**Task item:** Go through the entries below and give the number of lines that have the string "sqrt", and only that.

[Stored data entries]
◇ ◇ ◇ ◇ ◇ ◇ ◇

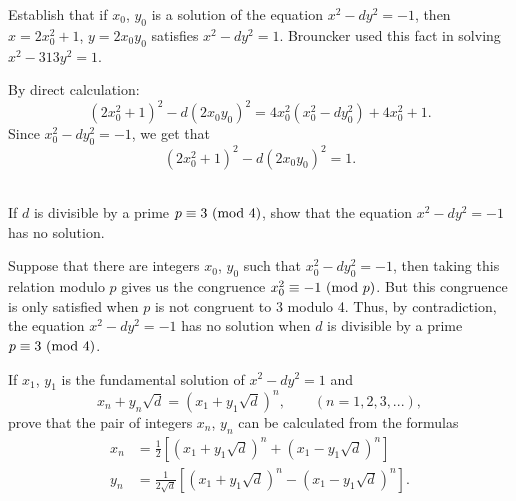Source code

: \begin{exercise}
    Establish that if $x_0$, $y_0$ is a solution of the equation $x^2 - dy^2 = -1$, then $x = 2x_0^2 + 1$, $y = 2x_0y_0$ satisfies $x^2 - dy^2 = 1$. Brouncker used this fact in solving $x^2 - 313y^2 = 1$. \\
\end{exercise}

\begin{solution}
    By direct calculation:
    $$(2x_0^2 + 1)^2 - d(2x_0y_0)^2 = 4x_0^2(x_0^2 - dy_0^2) + 4x_0^2 + 1.$$
    Since $x_0^2 - dy_0^2 = -1$, we get that
    $$(2x_0^2 + 1)^2 - d(2x_0y_0)^2 = 1.$$\\
\end{solution}

\begin{exercise}
    If $d$ is divisible by a prime $p \equiv 3 \Mod{4}$, show that the equation $x^2 - dy^2 = -1$ has no solution. \\
\end{exercise}

\begin{solution}
    Suppose that there are integers $x_0$, $y_0$ such that $x_0^2 - dy_0^2 = -1$, then taking this relation modulo $p$ gives us the congruence $x_0^2 \equiv -1 \Mod{p}$. But this congruence is only satisfied when $p$ is not congruent to 3 modulo 4. Thus, by contradiction, the equation $x^2 - dy^2 = -1$ has no solution when $d$ is divisible by a prime $p \equiv 3 \Mod{4}$. \\
\end{solution}

\begin{exercise}
    If $x_1$, $y_1$ is the fundamental solution of $x^2 - dy^2 = 1$ and
    $$x_n + y_n\sqrt{d} = (x_1 + y_1\sqrt{d})^n, \qquad (n=1,2,3,...),$$
    prove that the pair of integers $x_n$, $y_n$ can be calculated from the formulas
    \begin{align*}
        x_n &= \frac{1}{2}\left[(x_1 + y_1\sqrt{d})^n + (x_1 - y_1\sqrt{d})^n\right] \\
        y_n &= \frac{1}{2\sqrt{d}}\left[(x_1 + y_1\sqrt{d})^n - (x_1 - y_1\sqrt{d})^n\right].\\
    \end{align*}
\end{exercise}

◇ ◇ ◇ ◇ ◇ ◇ ◇

**Response area:** 3